Eureka! "It was kind of a visceral response," Mr. Fulkerson recalls. "It just clicked."

As species reproduce, those with the best characteristics tend to live long enough to reproduced themselves, gradually reducing the number of bad characteristics in the population. Scientists had begun modeling this process with formulas called genetic algorithms.

Perhaps, Mr. Fulkerson thought, the algorithms could compile planter schedules. Instead of having people (or computers) randomly test schedules, perhaps the genetic algorithms could use an improvement in any one schedule as a basis for seeking a further improvement, until a near perfect schedule emerged.

Mr. Fulkerson was energized. He had often felt discouraged at Deere, relegated to supporting other people's projects. He was 50 years old. "If I'm ever going to do anything on my own," he told himself, "now's the time."

This was 1993, long before the Internet had been hijacked by teenagers and voyeurs. Mr. Fulkerson found a site where scientist exchanged information about genetic algorithms. He posted a note.

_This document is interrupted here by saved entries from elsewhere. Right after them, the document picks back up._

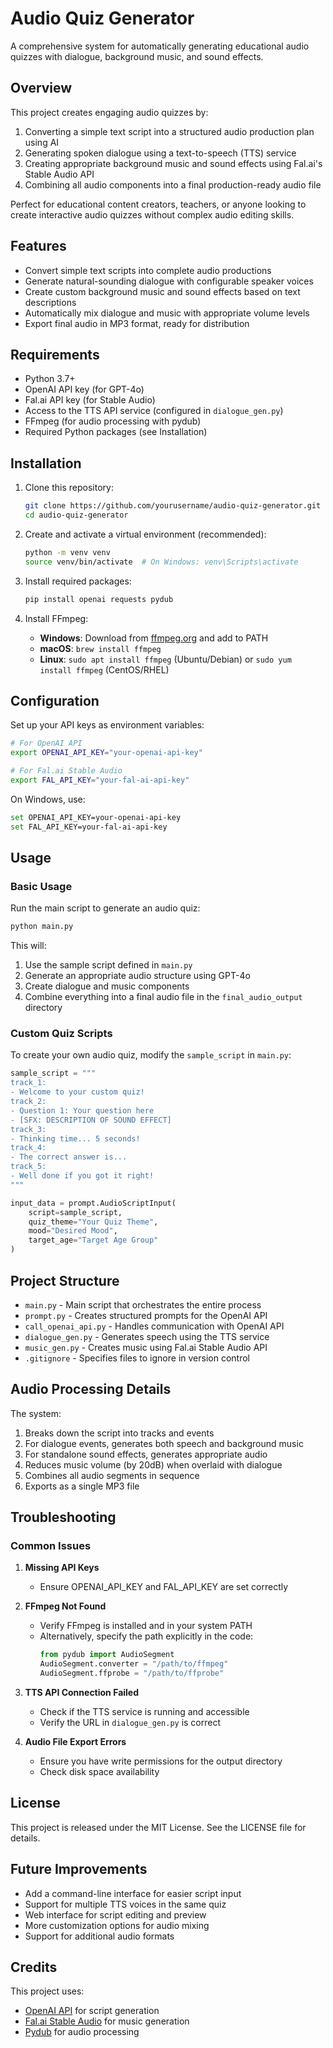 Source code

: # Audio Quiz Generator

A comprehensive system for automatically generating educational audio quizzes with dialogue, background music, and sound effects.

## Overview

This project creates engaging audio quizzes by:

1. Converting a simple text script into a structured audio production plan using AI
2. Generating spoken dialogue using a text-to-speech (TTS) service
3. Creating appropriate background music and sound effects using Fal.ai's Stable Audio API
4. Combining all audio components into a final production-ready audio file

Perfect for educational content creators, teachers, or anyone looking to create interactive audio quizzes without complex audio editing skills.

## Features

- Convert simple text scripts into complete audio productions
- Generate natural-sounding dialogue with configurable speaker voices
- Create custom background music and sound effects based on text descriptions
- Automatically mix dialogue and music with appropriate volume levels
- Export final audio in MP3 format, ready for distribution

## Requirements

- Python 3.7+
- OpenAI API key (for GPT-4o)
- Fal.ai API key (for Stable Audio)
- Access to the TTS API service (configured in `dialogue_gen.py`)
- FFmpeg (for audio processing with pydub)
- Required Python packages (see Installation)

## Installation

1. Clone this repository:
   ```bash
   git clone https://github.com/yourusername/audio-quiz-generator.git
   cd audio-quiz-generator
   ```

2. Create and activate a virtual environment (recommended):
   ```bash
   python -m venv venv
   source venv/bin/activate  # On Windows: venv\Scripts\activate
   ```

3. Install required packages:
   ```bash
   pip install openai requests pydub
   ```

4. Install FFmpeg:
   - **Windows**: Download from [ffmpeg.org](https://ffmpeg.org/download.html) and add to PATH
   - **macOS**: `brew install ffmpeg`
   - **Linux**: `sudo apt install ffmpeg` (Ubuntu/Debian) or `sudo yum install ffmpeg` (CentOS/RHEL)

## Configuration

Set up your API keys as environment variables:

```bash
# For OpenAI API
export OPENAI_API_KEY="your-openai-api-key"

# For Fal.ai Stable Audio
export FAL_API_KEY="your-fal-ai-api-key"
```

On Windows, use:
```bash
set OPENAI_API_KEY=your-openai-api-key
set FAL_API_KEY=your-fal-ai-api-key
```

## Usage

### Basic Usage

Run the main script to generate an audio quiz:

```bash
python main.py
```

This will:
1. Use the sample script defined in `main.py`
2. Generate an appropriate audio structure using GPT-4o
3. Create dialogue and music components
4. Combine everything into a final audio file in the `final_audio_output` directory

### Custom Quiz Scripts

To create your own audio quiz, modify the `sample_script` in `main.py`:

```python
sample_script = """
track_1:
- Welcome to your custom quiz!
track_2:
- Question 1: Your question here
- [SFX: DESCRIPTION OF SOUND EFFECT]
track_3:
- Thinking time... 5 seconds!
track_4:
- The correct answer is...
track_5:
- Well done if you got it right!
"""

input_data = prompt.AudioScriptInput(
    script=sample_script,
    quiz_theme="Your Quiz Theme",
    mood="Desired Mood",
    target_age="Target Age Group"
)
```


## Project Structure

- `main.py` - Main script that orchestrates the entire process
- `prompt.py` - Creates structured prompts for the OpenAI API
- `call_openai_api.py` - Handles communication with OpenAI API
- `dialogue_gen.py` - Generates speech using the TTS service
- `music_gen.py` - Creates music using Fal.ai Stable Audio API
- `.gitignore` - Specifies files to ignore in version control

## Audio Processing Details

The system:
1. Breaks down the script into tracks and events
2. For dialogue events, generates both speech and background music
3. For standalone sound effects, generates appropriate audio
4. Reduces music volume (by 20dB) when overlaid with dialogue
5. Combines all audio segments in sequence
6. Exports as a single MP3 file

## Troubleshooting

### Common Issues

1. **Missing API Keys**
   - Ensure OPENAI_API_KEY and FAL_API_KEY are set correctly

2. **FFmpeg Not Found**
   - Verify FFmpeg is installed and in your system PATH
   - Alternatively, specify the path explicitly in the code:
     ```python
     from pydub import AudioSegment
     AudioSegment.converter = "/path/to/ffmpeg"
     AudioSegment.ffprobe = "/path/to/ffprobe"
     ```

3. **TTS API Connection Failed**
   - Check if the TTS service is running and accessible
   - Verify the URL in `dialogue_gen.py` is correct

4. **Audio File Export Errors**
   - Ensure you have write permissions for the output directory
   - Check disk space availability

## License

This project is released under the MIT License. See the LICENSE file for details.

## Future Improvements

- Add a command-line interface for easier script input
- Support for multiple TTS voices in the same quiz
- Web interface for script editing and preview
- More customization options for audio mixing
- Support for additional audio formats

## Credits

This project uses:
- [OpenAI API](https://openai.com/) for script generation
- [Fal.ai Stable Audio](https://fal.ai/) for music generation
- [Pydub](https://github.com/jiaaro/pydub) for audio processing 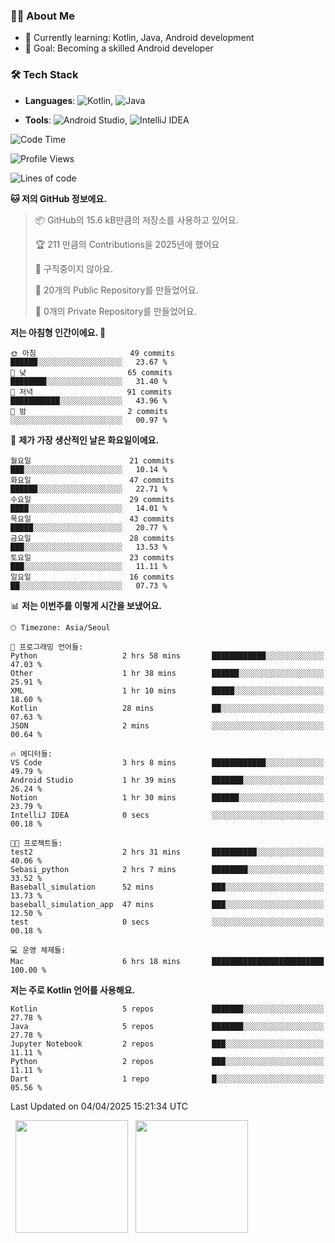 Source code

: ### 👨‍💻 About Me
- 🌱 Currently learning: Kotlin, Java, Android development
- 🎯 Goal: Becoming a skilled Android developer

### 🛠 Tech Stack
- **Languages**: ![Kotlin](https://img.shields.io/badge/Kotlin-0095D5?style=flat-square&logo=kotlin&logoColor=white), 
![Java](https://img.shields.io/badge/Java-007396?style=flat-square&logo=coffeescript&logoColor=white)

- **Tools**:
![Android Studio](https://img.shields.io/badge/Android%20Studio-3DDC84?style=flat-square&logo=android-studio&logoColor=white), 
![IntelliJ IDEA](https://img.shields.io/badge/IntelliJ%20IDEA-000000?style=flat-square&logo=intellij-idea&logoColor=white)

<!--START_SECTION:waka-->
![Code Time](http://img.shields.io/badge/Code%20Time-67%20hrs%2035%20mins-blue)

![Profile Views](http://img.shields.io/badge/Profile%20Views-0-blue)

![Lines of code](https://img.shields.io/badge/%EC%A0%80%EB%8A%94%20%EC%97%AC%ED%83%9C%EA%B9%8C%EC%A7%80%20-150.9%20thousand%20%EC%A4%84%EC%9D%98%20%EC%BD%94%EB%93%9C%EB%A5%BC%20%EC%9E%91%EC%84%B1%ED%96%88%EC%96%B4%EC%9A%94.-blue)

**🐱 저의 GitHub 정보에요.** 

> 📦 GitHub의 15.6 kB만큼의 저장소를 사용하고 있어요. 
 > 
> 🏆 211 만큼의 Contributions을 2025년에 했어요
 > 
> 🚫 구직중이지 않아요.
 > 
> 📜 20개의 Public Repository를 만들었어요. 
 > 
> 🔑 0개의 Private Repository를 만들었어요. 
 > 
**저는 아침형 인간이에요. 🐤** 

```text
🌞 아침                     49 commits          ██████░░░░░░░░░░░░░░░░░░░   23.67 % 
🌆 낮　                     65 commits          ████████░░░░░░░░░░░░░░░░░   31.40 % 
🌃 저녁                     91 commits          ███████████░░░░░░░░░░░░░░   43.96 % 
🌙 밤　                     2 commits           ░░░░░░░░░░░░░░░░░░░░░░░░░   00.97 % 
```
📅 **제가 가장 생산적인 날은 화요일이에요.** 

```text
월요일                      21 commits          ███░░░░░░░░░░░░░░░░░░░░░░   10.14 % 
화요일                      47 commits          ██████░░░░░░░░░░░░░░░░░░░   22.71 % 
수요일                      29 commits          ████░░░░░░░░░░░░░░░░░░░░░   14.01 % 
목요일                      43 commits          █████░░░░░░░░░░░░░░░░░░░░   20.77 % 
금요일                      28 commits          ███░░░░░░░░░░░░░░░░░░░░░░   13.53 % 
토요일                      23 commits          ███░░░░░░░░░░░░░░░░░░░░░░   11.11 % 
일요일                      16 commits          ██░░░░░░░░░░░░░░░░░░░░░░░   07.73 % 
```


📊 **저는 이번주를 이렇게 시간을 보냈어요.** 

```text
🕑︎ Timezone: Asia/Seoul

💬 프로그래밍 언어들: 
Python                   2 hrs 58 mins       ████████████░░░░░░░░░░░░░   47.03 % 
Other                    1 hr 38 mins        ██████░░░░░░░░░░░░░░░░░░░   25.91 % 
XML                      1 hr 10 mins        █████░░░░░░░░░░░░░░░░░░░░   18.60 % 
Kotlin                   28 mins             ██░░░░░░░░░░░░░░░░░░░░░░░   07.63 % 
JSON                     2 mins              ░░░░░░░░░░░░░░░░░░░░░░░░░   00.64 % 

🔥 에디터들: 
VS Code                  3 hrs 8 mins        ████████████░░░░░░░░░░░░░   49.79 % 
Android Studio           1 hr 39 mins        ███████░░░░░░░░░░░░░░░░░░   26.24 % 
Notion                   1 hr 30 mins        ██████░░░░░░░░░░░░░░░░░░░   23.79 % 
IntelliJ IDEA            0 secs              ░░░░░░░░░░░░░░░░░░░░░░░░░   00.18 % 

🐱‍💻 프로젝트들: 
test2                    2 hrs 31 mins       ██████████░░░░░░░░░░░░░░░   40.06 % 
Sebasi_python            2 hrs 7 mins        ████████░░░░░░░░░░░░░░░░░   33.52 % 
Baseball_simulation      52 mins             ███░░░░░░░░░░░░░░░░░░░░░░   13.73 % 
baseball_simulation_app  47 mins             ███░░░░░░░░░░░░░░░░░░░░░░   12.50 % 
test                     0 secs              ░░░░░░░░░░░░░░░░░░░░░░░░░   00.18 % 

💻 운영 체제들: 
Mac                      6 hrs 18 mins       █████████████████████████   100.00 % 
```

**저는 주로 Kotlin 언어를 사용해요.** 

```text
Kotlin                   5 repos             ███████░░░░░░░░░░░░░░░░░░   27.78 % 
Java                     5 repos             ███████░░░░░░░░░░░░░░░░░░   27.78 % 
Jupyter Notebook         2 repos             ███░░░░░░░░░░░░░░░░░░░░░░   11.11 % 
Python                   2 repos             ███░░░░░░░░░░░░░░░░░░░░░░   11.11 % 
Dart                     1 repo              █░░░░░░░░░░░░░░░░░░░░░░░░   05.56 % 
```




 Last Updated on 04/04/2025 15:21:34 UTC
<!--END_SECTION:waka-->

<p>
  <img height="180em" src="https://github-readme-stats.vercel.app/api?username=JongHyun070105&show_icons=true&include_all_commits=true&bg_color=0d1117&title_color=ffffff&text_color=c9d1d9&icon_color=79ff97">
  <img height="180em" src="https://github-readme-stats.vercel.app/api/top-langs/?username=JongHyun070105&layout=compact&langs_count=4&bg_color=0d1117&title_color=ffffff&text_color=c9d1d9&hide=php,jupyter%20notebook&hide_repo=EcoStep,mimir,git-session">
</p>

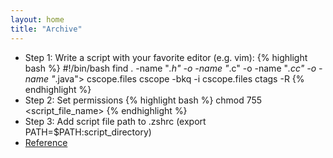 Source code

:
 ```yaml
---
layout: home
title: "Archive"
---
```

* Step 1: Write a script with your favorite editor (e.g. vim):
{% highlight bash %}
#!/bin/bash
find . -name "*.h" -o -name "*.c" -o -name "*.cc"  -o -name "*.java"> cscope.files
cscope -bkq -i cscope.files
ctags -R
{% endhighlight %}
* Step 2: Set permissions
{% highlight bash %}
chmod 755 <script_file_name>
{% endhighlight %}
* Step 3: Add script file path to .zshrc (export PATH=$PATH:script_directory)
* [Reference](http://linuxcommand.org/lc3_wss0010.php)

Did anyone, he asked , know anything about scheduling a production line? The answer came a week later.

A high-tech defense contractor, Bolt Beranek & Newman Inc., had used genetic algorithms to schedule work at a U.S. Navy lab. The engineers on the project were planning to establish their own software company to develop commercial applications. They visited Moline and told Mr. Fulkerson they'd be delighted to make Deere their first commercial client.

Though Mr. Fulkerson encountered skepticism within Deere, it was no match for the overall eagerness to cure the bottlenecks at the seeding division. A pilot system was developed on a PC adjacent to the loading dock. By last year, a former shop worker named Larry DeClerck was cranking up the software before going home each day, leaving the machine to "breed" more than 600,000 schedules, each an improvement over the last. Planters now flow smoothly through the assembly line, with monthly output up sharply. Overtime has nearly vanished.

Mr. Fulkerson, meanwhile, has turned his attention to ant colonies and other subjects of "swarm" theory and what promise it might hold for manufacturing. His business card ways "project manager, adaptive manufacturing systems," but it's an invented position, he admits, a substitute for his official title, which remains staff analyst. "I haven't been promoted," But, he says, 'I'm having more fun."